Wed, Dec 11, 2002 - Page 2 News List

Bad fish could be behind mystery spoonbill deaths

STAFF WRITER

Conservationists said that the black-faced spoonbills death toll rose from 11 to 37 as of noon yesterday but the cause may have been bad fish, not the weather.

The advent of a severe cold front over the weekend coincided with the dramatic discovery of dozens of ill spoonbills in the estuary of the Tsengwen Creek Sunday night.

Plummeting temperatures were originally blamed for the birds' illnesses as well as for the deaths of fish in some defunct fish pounds near the creek.

The critically-ill birds were rounded up on Sunday and given emergency medical care. Officials say 55 birds have been saved.

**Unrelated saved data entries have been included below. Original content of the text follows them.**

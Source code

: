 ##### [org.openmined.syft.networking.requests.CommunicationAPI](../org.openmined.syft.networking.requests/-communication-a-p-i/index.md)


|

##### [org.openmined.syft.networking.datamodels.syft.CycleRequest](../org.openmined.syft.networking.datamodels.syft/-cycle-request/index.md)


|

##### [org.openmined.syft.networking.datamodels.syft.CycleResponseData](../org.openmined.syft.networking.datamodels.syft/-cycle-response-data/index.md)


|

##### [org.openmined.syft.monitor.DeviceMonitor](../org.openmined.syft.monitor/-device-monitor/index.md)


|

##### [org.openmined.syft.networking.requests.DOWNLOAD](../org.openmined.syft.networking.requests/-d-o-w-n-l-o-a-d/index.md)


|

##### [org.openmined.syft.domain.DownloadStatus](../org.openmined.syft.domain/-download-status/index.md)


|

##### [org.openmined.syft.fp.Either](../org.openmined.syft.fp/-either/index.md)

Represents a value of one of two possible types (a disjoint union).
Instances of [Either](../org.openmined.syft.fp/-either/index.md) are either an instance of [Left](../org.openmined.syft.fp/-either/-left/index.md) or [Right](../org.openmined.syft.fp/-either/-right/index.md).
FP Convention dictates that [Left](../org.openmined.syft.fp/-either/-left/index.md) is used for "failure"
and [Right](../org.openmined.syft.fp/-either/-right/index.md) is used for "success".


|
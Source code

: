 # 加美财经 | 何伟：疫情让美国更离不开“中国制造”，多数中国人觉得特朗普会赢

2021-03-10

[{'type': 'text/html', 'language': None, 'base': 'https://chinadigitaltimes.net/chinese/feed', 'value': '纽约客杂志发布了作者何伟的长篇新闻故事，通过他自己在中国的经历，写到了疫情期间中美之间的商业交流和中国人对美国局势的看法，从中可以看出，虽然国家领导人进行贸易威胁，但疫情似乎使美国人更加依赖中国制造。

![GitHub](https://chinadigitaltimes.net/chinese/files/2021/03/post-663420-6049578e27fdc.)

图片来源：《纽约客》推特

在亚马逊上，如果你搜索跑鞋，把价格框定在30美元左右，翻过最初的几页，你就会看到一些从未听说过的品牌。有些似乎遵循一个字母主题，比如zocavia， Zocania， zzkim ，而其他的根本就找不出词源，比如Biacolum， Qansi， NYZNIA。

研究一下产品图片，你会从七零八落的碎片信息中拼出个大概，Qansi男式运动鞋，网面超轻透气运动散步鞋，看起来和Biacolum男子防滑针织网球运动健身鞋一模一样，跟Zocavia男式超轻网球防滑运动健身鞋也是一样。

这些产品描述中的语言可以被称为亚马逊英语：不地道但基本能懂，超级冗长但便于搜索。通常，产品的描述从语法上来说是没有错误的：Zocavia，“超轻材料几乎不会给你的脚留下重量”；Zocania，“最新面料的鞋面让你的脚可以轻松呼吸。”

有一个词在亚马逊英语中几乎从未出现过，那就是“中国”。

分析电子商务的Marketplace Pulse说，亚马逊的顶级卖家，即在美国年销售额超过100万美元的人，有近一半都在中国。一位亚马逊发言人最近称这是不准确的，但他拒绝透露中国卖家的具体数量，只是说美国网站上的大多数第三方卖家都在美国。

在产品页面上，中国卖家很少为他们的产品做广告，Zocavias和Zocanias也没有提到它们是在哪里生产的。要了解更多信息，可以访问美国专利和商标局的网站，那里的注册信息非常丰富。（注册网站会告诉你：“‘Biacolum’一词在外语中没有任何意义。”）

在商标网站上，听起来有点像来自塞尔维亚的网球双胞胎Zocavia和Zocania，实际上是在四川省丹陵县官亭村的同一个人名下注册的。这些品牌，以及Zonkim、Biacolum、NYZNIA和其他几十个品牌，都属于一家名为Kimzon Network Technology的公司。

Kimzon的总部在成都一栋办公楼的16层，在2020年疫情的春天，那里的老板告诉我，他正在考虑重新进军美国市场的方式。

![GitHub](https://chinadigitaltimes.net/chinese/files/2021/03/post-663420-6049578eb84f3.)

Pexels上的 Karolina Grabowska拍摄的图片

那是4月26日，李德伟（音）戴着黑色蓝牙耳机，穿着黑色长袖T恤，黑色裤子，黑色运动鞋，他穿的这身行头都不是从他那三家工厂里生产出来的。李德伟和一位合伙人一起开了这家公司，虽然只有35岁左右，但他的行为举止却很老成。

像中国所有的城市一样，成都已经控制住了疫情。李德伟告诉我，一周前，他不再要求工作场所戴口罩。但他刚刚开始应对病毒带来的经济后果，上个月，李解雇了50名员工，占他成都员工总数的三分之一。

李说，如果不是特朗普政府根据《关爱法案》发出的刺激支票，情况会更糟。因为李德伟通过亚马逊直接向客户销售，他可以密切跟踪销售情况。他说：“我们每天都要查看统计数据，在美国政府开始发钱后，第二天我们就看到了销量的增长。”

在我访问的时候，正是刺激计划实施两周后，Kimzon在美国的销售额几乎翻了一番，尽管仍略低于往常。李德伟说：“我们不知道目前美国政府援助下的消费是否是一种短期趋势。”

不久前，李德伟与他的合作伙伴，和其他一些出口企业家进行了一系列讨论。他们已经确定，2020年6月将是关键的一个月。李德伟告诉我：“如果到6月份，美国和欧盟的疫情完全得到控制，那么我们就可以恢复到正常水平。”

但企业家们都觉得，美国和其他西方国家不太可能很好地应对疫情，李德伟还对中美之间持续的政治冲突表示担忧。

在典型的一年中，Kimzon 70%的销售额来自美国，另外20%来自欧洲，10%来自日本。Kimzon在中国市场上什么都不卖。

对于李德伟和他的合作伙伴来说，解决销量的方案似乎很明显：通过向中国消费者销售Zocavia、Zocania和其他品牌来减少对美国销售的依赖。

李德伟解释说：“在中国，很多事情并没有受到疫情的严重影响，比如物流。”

Autopsies were conducted on nine of the dead birds and extracts of their stomach samples were then injected into six white mice, which later died. Fish and water samples have also been tested.

One specialist found a botulinus in the dead fish eaten by the spoonbills which may have killed the birds.

Some conservationists suspect the fish ponds were deliberately poisoned, while others have speculated that the fish died as the result of hazardous wastewater from a nearby industrial zone.

However, the exact cause of death for both the endangered birds and the fish remains to be determined.

By the end of Saturday, 705 of the black-faced spoonbills are estimated to have arrived in Chiku.

At the beginning of the year, international estimates put the number of birds at around 950.